Thursday, June 11, 2009

Glaxo's Taxes

"GlaxoSmithKline PLC is embroiled in a potential $1.9 billion court battle with the [IRS], which says the drug maker owes back taxes, interest and penalites stemming from tax deductions Glaxo generated essentially by making payments to itself. The dispute centers on a practice known as earnings stripping, in which a multinational company reduces its taxes by claiming interest deductions for payments to a related unit overseas. The company claims deductions on its US tax returns, but no money ultimately leaves the parent company's coffers, and the publicly reported profit is unchanged. ... The tax saving technique used by Glaxo is popular among foreign companies that have large US operations and often is legal. But the strategy has come under greater scrutiny as US authorities crack down on tax-cutting strategies. ... The case comes from the $75.7 billion merger in 2000 of UK rivals GlaxoWelcome and SmithKline Beecham. ... The US operation was then merged into SmithKline's US business, which agreed to pay the Swiss company $13.5 billion over seven years as compensation. GlaxoSmithKline treated a portion of thise payments as tax-deductible interest. ... A typical attraction of such transactions is that the company gets a US tax deduction, while its overseas unit genrally pays lower or no taxes on what it receives, says Robert Willens, who runs a corporate tax-consulting firm. Glaxo didn't disclose in its court filings the tax treatment of the payments in received in Switzerland", my emphasis, Jesse Drucker at the WSJ, 22 May 2009.

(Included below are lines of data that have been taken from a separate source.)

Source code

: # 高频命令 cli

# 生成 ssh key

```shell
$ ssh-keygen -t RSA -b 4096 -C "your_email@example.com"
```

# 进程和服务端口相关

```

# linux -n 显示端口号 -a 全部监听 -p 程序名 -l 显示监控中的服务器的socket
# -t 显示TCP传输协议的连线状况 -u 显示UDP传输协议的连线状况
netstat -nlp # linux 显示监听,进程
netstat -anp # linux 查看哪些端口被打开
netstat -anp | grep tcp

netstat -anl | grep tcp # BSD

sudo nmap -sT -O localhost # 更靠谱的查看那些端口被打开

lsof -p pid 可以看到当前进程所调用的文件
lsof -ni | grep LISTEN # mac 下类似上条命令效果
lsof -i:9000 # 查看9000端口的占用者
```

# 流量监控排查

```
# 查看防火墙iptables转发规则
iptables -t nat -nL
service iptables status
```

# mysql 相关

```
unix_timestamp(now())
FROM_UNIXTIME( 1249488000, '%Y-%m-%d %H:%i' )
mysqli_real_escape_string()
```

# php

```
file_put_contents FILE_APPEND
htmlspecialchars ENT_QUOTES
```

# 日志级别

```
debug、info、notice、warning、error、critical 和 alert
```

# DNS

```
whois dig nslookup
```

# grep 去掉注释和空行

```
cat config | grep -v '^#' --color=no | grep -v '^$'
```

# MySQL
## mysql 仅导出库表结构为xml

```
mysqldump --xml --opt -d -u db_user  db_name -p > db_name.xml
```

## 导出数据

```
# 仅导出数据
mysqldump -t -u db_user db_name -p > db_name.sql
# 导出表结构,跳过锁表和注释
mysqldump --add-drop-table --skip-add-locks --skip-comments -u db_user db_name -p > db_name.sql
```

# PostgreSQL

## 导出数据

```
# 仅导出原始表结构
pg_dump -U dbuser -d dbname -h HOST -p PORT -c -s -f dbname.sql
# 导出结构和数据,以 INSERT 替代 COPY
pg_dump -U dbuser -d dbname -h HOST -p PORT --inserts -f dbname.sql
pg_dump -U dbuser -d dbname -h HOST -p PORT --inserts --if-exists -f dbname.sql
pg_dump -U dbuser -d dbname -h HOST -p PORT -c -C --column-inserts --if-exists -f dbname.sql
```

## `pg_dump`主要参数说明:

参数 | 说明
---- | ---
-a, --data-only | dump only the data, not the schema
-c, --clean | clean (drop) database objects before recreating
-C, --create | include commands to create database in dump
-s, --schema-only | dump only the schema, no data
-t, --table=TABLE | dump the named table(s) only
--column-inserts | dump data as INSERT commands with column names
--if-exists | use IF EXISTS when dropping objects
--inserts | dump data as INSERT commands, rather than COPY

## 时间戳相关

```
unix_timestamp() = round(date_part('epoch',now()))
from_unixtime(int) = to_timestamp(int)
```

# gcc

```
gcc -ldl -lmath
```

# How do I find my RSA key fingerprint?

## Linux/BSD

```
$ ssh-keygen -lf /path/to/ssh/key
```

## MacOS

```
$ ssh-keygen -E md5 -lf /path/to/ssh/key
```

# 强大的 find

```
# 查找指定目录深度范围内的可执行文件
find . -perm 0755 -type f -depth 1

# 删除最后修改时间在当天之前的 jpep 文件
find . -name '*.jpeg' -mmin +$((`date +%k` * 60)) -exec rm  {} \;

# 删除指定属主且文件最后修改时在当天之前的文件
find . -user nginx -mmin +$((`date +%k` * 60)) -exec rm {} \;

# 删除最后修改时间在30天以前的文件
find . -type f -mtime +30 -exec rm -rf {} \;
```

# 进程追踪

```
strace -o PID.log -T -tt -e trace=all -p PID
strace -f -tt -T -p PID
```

I can't tell from this article if I agree with Glaxo or the IRS. Since Glaxo did not disclose these payments Swiss tax treatment, a judge could rule they were not taxable in Switzerland and let Glaxo prove otherwise, like the burden of production in a tax evasion case, see Holland v US, 99 L ed 150 (1954). This case reminds me of Wal-Mart, my 14 January 2008 post: http://skepticaltexascpa.blogspot.com/2008/01/wal-marts-leaky-tax-shelter.html. I went to Glaxo's website and downloaded its 2008 Annual Report. Reading Footnote 14, "Taxation", shed no light on the situation as this tax issue was not disclosed. From what little I saw, I think Glaxo has a big bill to pay and PWC should be strung up for not having Glaxo adequately disclose this situation.